RECORDS FOR THIS TASK below:

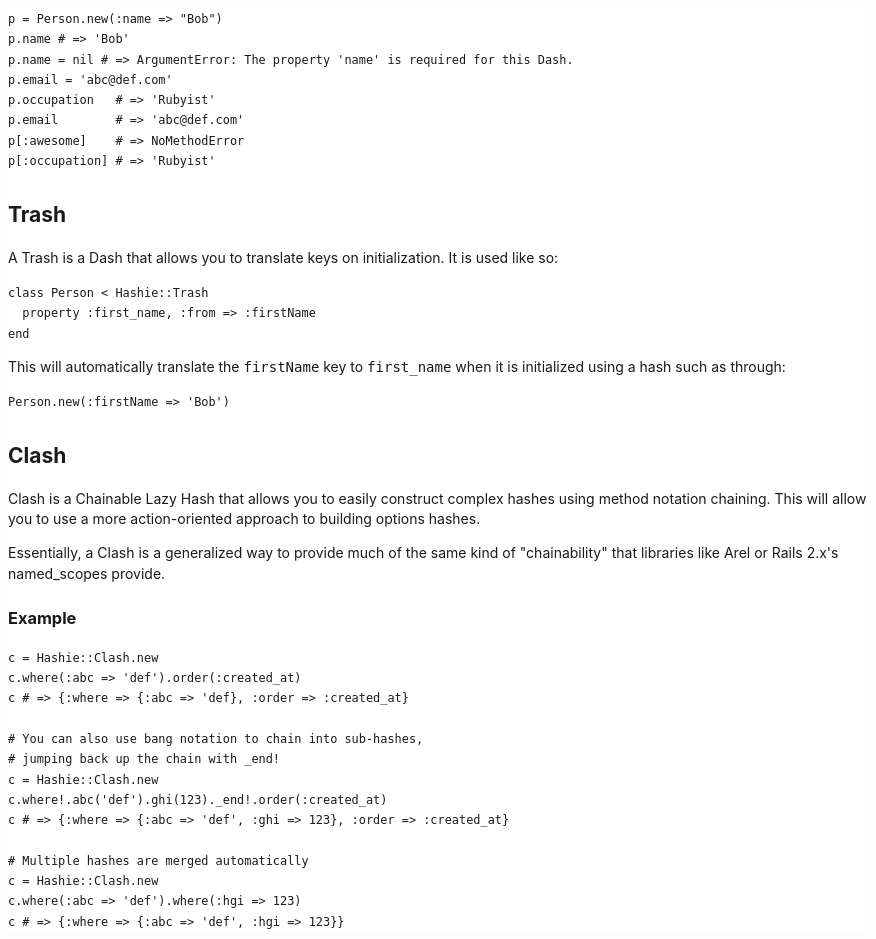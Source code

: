     p = Person.new(:name => "Bob")
    p.name # => 'Bob'
    p.name = nil # => ArgumentError: The property 'name' is required for this Dash.
    p.email = 'abc@def.com'
    p.occupation   # => 'Rubyist'
    p.email        # => 'abc@def.com'
    p[:awesome]    # => NoMethodError
    p[:occupation] # => 'Rubyist'

## Trash

A Trash is a Dash that allows you to translate keys on initialization.
It is used like so:

    class Person < Hashie::Trash
      property :first_name, :from => :firstName
    end

This will automatically translate the <tt>firstName</tt> key to <tt>first_name</tt>
when it is initialized using a hash such as through:

    Person.new(:firstName => 'Bob')

## Clash

Clash is a Chainable Lazy Hash that allows you to easily construct
complex hashes using method notation chaining. This will allow you
to use a more action-oriented approach to building options hashes.

Essentially, a Clash is a generalized way to provide much of the same
kind of "chainability" that libraries like Arel or Rails 2.x's named_scopes
provide.

### Example

    c = Hashie::Clash.new
    c.where(:abc => 'def').order(:created_at)
    c # => {:where => {:abc => 'def}, :order => :created_at}

    # You can also use bang notation to chain into sub-hashes,
    # jumping back up the chain with _end!
    c = Hashie::Clash.new
    c.where!.abc('def').ghi(123)._end!.order(:created_at)
    c # => {:where => {:abc => 'def', :ghi => 123}, :order => :created_at}

    # Multiple hashes are merged automatically
    c = Hashie::Clash.new
    c.where(:abc => 'def').where(:hgi => 123)
    c # => {:where => {:abc => 'def', :hgi => 123}}
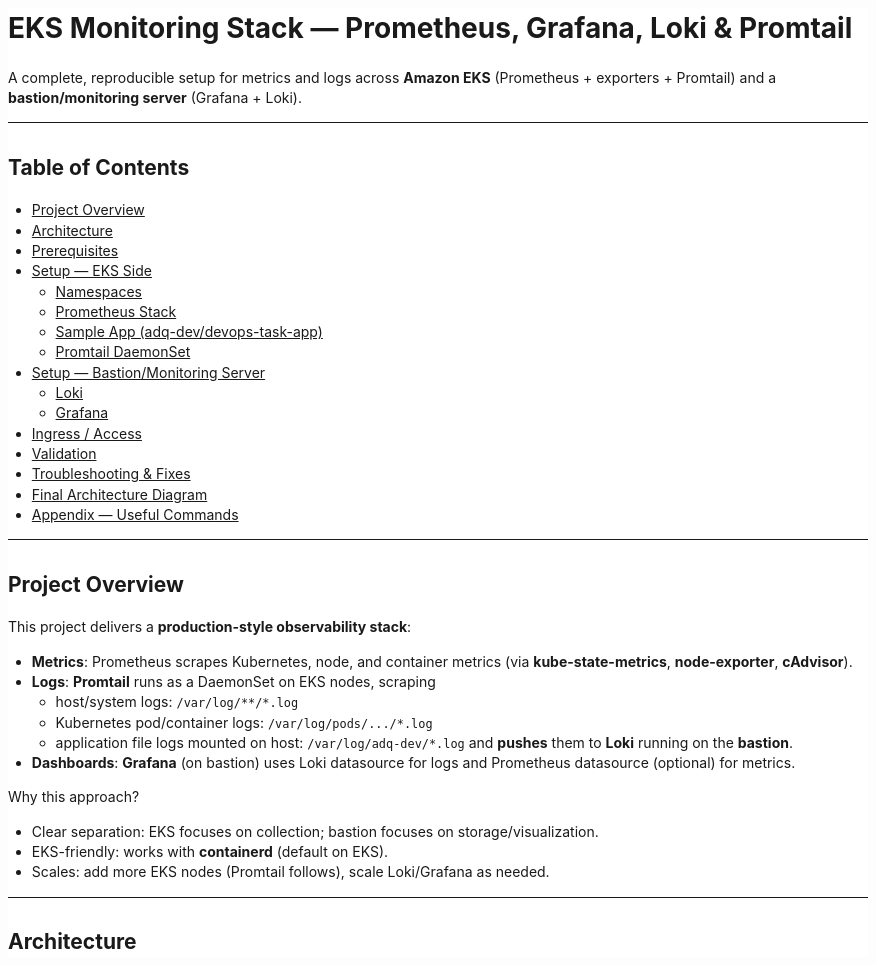 # EKS Monitoring Stack — Prometheus, Grafana, Loki & Promtail

A complete, reproducible setup for metrics and logs across **Amazon EKS** (Prometheus + exporters + Promtail) and a **bastion/monitoring server** (Grafana + Loki).

---

## Table of Contents
- [Project Overview](#project-overview)
- [Architecture](#architecture)
- [Prerequisites](#prerequisites)
- [Setup — EKS Side](#setup--eks-side)
  - [Namespaces](#namespaces)
  - [Prometheus Stack](#prometheus-stack)
  - [Sample App (adq-dev/devops-task-app)](#sample-app-adq-devdevops-task-app)
  - [Promtail DaemonSet](#promtail-daemonset)
- [Setup — Bastion/Monitoring Server](#setup--bastionmonitoring-server)
  - [Loki](#loki)
  - [Grafana](#grafana)
- [Ingress / Access](#ingress--access)
- [Validation](#validation)
- [Troubleshooting & Fixes](#troubleshooting--fixes)
- [Final Architecture Diagram](#final-architecture-diagram)
- [Appendix — Useful Commands](#appendix--useful-commands)

---

## Project Overview

This project delivers a **production-style observability stack**:

- **Metrics**: Prometheus scrapes Kubernetes, node, and container metrics (via **kube-state-metrics**, **node-exporter**, **cAdvisor**).
- **Logs**: **Promtail** runs as a DaemonSet on EKS nodes, scraping
  - host/system logs: `/var/log/**/*.log`
  - Kubernetes pod/container logs: `/var/log/pods/.../*.log`
  - application file logs mounted on host: `/var/log/adq-dev/*.log`
  and **pushes** them to **Loki** running on the **bastion**.
- **Dashboards**: **Grafana** (on bastion) uses Loki datasource for logs and Prometheus datasource (optional) for metrics.

Why this approach?
- Clear separation: EKS focuses on collection; bastion focuses on storage/visualization.
- EKS-friendly: works with **containerd** (default on EKS).
- Scales: add more EKS nodes (Promtail follows), scale Loki/Grafana as needed.

---

## Architecture
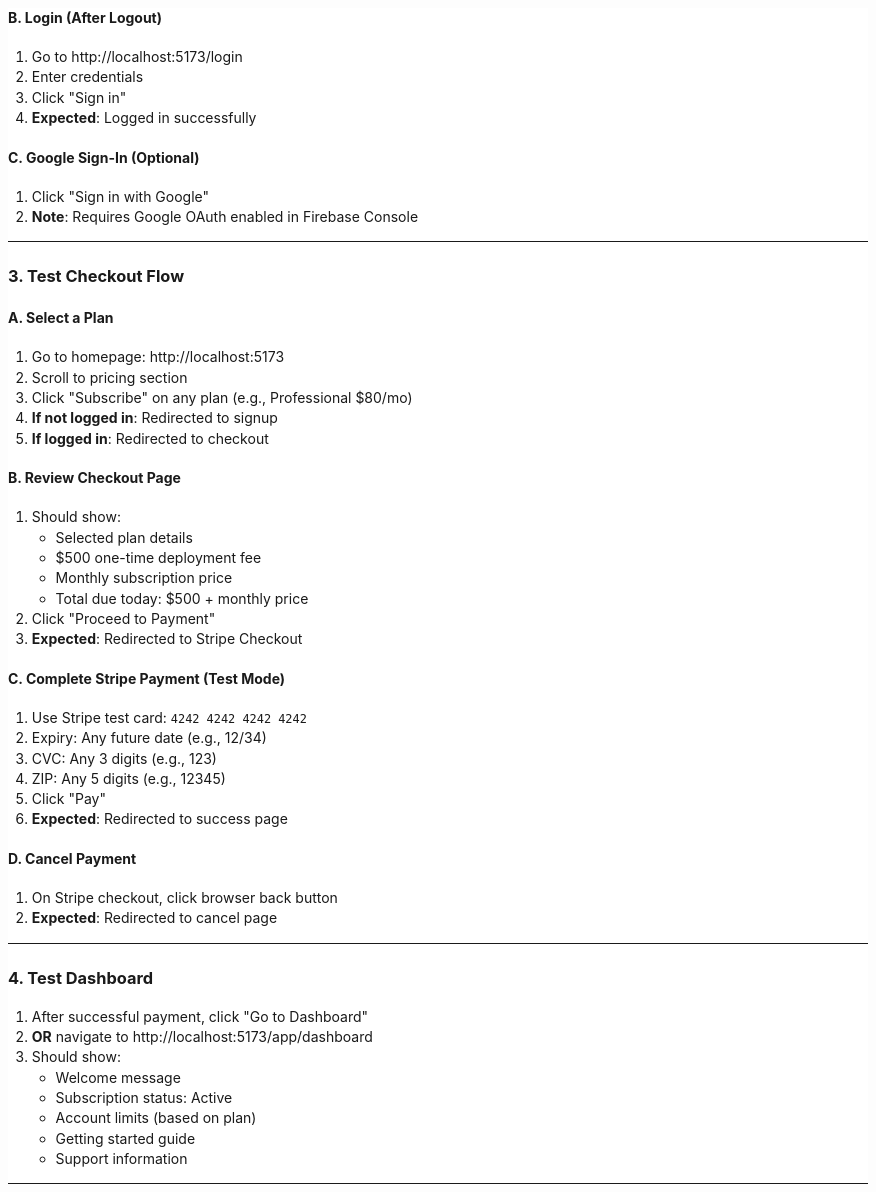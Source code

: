 #### B. Login (After Logout)
1. Go to http://localhost:5173/login
2. Enter credentials
3. Click "Sign in"
4. **Expected**: Logged in successfully

#### C. Google Sign-In (Optional)
1. Click "Sign in with Google"
2. **Note**: Requires Google OAuth enabled in Firebase Console

---

### 3. Test Checkout Flow

#### A. Select a Plan
1. Go to homepage: http://localhost:5173
2. Scroll to pricing section
3. Click "Subscribe" on any plan (e.g., Professional $80/mo)
4. **If not logged in**: Redirected to signup
5. **If logged in**: Redirected to checkout

#### B. Review Checkout Page
1. Should show:
   - Selected plan details
   - $500 one-time deployment fee
   - Monthly subscription price
   - Total due today: $500 + monthly price
2. Click "Proceed to Payment"
3. **Expected**: Redirected to Stripe Checkout

#### C. Complete Stripe Payment (Test Mode)
1. Use Stripe test card: `4242 4242 4242 4242`
2. Expiry: Any future date (e.g., 12/34)
3. CVC: Any 3 digits (e.g., 123)
4. ZIP: Any 5 digits (e.g., 12345)
5. Click "Pay"
6. **Expected**: Redirected to success page

#### D. Cancel Payment
1. On Stripe checkout, click browser back button
2. **Expected**: Redirected to cancel page

---

### 4. Test Dashboard

1. After successful payment, click "Go to Dashboard"
2. **OR** navigate to http://localhost:5173/app/dashboard
3. Should show:
   - Welcome message
   - Subscription status: Active
   - Account limits (based on plan)
   - Getting started guide
   - Support information

---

End of RECORDS FOR THIS TASK.

WHAT TO DO = Working from the entries above, find every line in which the word "with" occurs and copy it.

RESULT =
    # jumping back up the chain with _end!
- EKS-friendly: works with **containerd** (default on EKS).
1. Click "Sign in with Google"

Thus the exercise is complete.